Ketchup Before Tomatoes, Part 1

By Josh Geiger Contributing Editor

Editor’s Note: A major part of the grilling experience here in the United States is the hamburger. For those gathering around the table, part of the experience is the choice of condiment. Who would have imagined the history of that red stuff everybody loves was so complicated.

There is perhaps no condiment considered more quintessentially American than ketchup. It is iconic at American barbecues and adorns countless tables in restaurants. Fast food joints have tossed packets of the stuff into bags for decades.

Ketchup is certainly popular in the United States and elsewhere, although the heavily sugared tomato paste has plenty of detractors who decry it as bland, overly sweet or just plain gross. Despite its modern associations, ketchup didn’t originate in America, and for centuries it wasn’t made with tomatoes at all.

Ketchup originated in Southeast Asia, and its ingredients were about as far from the condiment we know today as you can get. In the early 16th century, English traders in the East Indies came across a sauce called ke-tchup or ku-chiap, a fish sauce. Local recipes varied, but among the earliest is recorded in a Chinese text from 544: “Take the intestine, stomach and bladder of the yellow fish, shark and mullet, and wash them well. Mix them with a moderate amount of salt and place them in a jar. Seal tightly and incubate in the sun. It will be ready in 20 days in summer, 50 days in spring or fall and 100 days in winter.”

As with many of the products England imported, they very quickly made the product their own. One of the first things the English did, from a recipe from 1736, was add beer. The recipe calls for boiling down “2 gallons of strong, stale beer and a half pound of anchovies,” adding that “the stronger and staler the beer, the better the catch-up will be.”

Early ketchups were made of all manner of things such as cherries, oysters, blackberries, mushrooms and even walnuts. For about a century, mushroom ketchups were popular in England. They were made by putting whole mushrooms in jars with salt. It is “traditionally thin and almost black,” and has been described as “halfway between Worcestershire sauce and soy sauce.” Walnut ketchup was a favorite of Jane Austen.

About the only thing that early ketchups weren’t made of was tomatoes. Tomatoes are native to western South America, and were consumed by native populations in Central and South America. The word tomato comes from the Aztec word tomatl. After contact, tomatoes became a staple of Mediterranean cuisine.
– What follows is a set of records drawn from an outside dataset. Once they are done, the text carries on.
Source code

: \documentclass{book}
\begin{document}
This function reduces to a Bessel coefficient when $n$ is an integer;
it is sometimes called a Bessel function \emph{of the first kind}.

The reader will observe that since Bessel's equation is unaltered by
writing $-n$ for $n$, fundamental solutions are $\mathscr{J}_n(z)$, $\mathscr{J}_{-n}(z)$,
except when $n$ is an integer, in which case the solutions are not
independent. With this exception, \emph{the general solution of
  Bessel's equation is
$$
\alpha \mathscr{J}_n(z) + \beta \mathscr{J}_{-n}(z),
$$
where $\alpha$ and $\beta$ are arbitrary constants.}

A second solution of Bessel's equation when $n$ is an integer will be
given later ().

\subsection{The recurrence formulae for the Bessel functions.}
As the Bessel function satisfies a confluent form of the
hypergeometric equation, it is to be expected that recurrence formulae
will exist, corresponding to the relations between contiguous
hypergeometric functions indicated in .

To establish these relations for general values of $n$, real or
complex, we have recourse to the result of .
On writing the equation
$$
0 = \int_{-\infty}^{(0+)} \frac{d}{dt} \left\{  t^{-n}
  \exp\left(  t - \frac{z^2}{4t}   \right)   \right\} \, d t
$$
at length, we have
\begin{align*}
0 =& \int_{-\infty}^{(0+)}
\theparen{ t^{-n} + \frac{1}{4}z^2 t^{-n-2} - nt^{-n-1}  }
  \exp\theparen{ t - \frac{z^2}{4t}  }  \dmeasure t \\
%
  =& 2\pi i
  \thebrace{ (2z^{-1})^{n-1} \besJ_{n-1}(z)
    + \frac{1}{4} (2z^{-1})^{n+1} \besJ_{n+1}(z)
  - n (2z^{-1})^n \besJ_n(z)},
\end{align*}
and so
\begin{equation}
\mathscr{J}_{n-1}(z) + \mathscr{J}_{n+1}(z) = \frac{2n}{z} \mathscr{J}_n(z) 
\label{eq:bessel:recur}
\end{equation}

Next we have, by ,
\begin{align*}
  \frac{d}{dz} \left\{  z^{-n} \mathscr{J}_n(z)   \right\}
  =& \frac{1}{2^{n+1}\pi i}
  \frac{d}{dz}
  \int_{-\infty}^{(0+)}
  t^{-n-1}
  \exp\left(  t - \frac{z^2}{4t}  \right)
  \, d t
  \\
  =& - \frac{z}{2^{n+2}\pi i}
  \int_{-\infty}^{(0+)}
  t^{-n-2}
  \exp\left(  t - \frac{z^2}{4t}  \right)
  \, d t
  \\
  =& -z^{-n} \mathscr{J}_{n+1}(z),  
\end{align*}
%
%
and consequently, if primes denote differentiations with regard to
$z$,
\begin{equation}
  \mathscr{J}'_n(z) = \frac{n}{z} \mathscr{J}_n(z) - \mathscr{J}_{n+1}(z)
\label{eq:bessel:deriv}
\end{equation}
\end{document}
The tomato came to northern Europe and to England by the 1590s, but it gained something of a negative reputation. One reason is that Europeans recognized the fruit as a relative of nightshade, and the fruits themselves are similar to nightshade berries, which are extremely toxic. The English botanist John Gerard authored the Herball, or General History of Plants in 1597. It was the most prevalent English book on botany in the 17th century. While Gerard knew that tomatoes were eaten in Spain and Italy, he still declared them poisonous. His views were influential enough to steer many people away. Another possibility lies in a reaction between tomatoes and pewter. Pewter plates often had a relatively high lead content, and when brought into contact with it, highly acidic foods like tomatoes can “leach” the lead, possibly causing lead poisoning. Tomatoes did appear as ingredients in The Arte of Cookery by Hannah Glasse in 1758.

It wasn’t until the 19th century that ketchup would become what we know today – thick, red and made with tomatoes. This transition was an American innovation and would even have an impact on food safety regulations.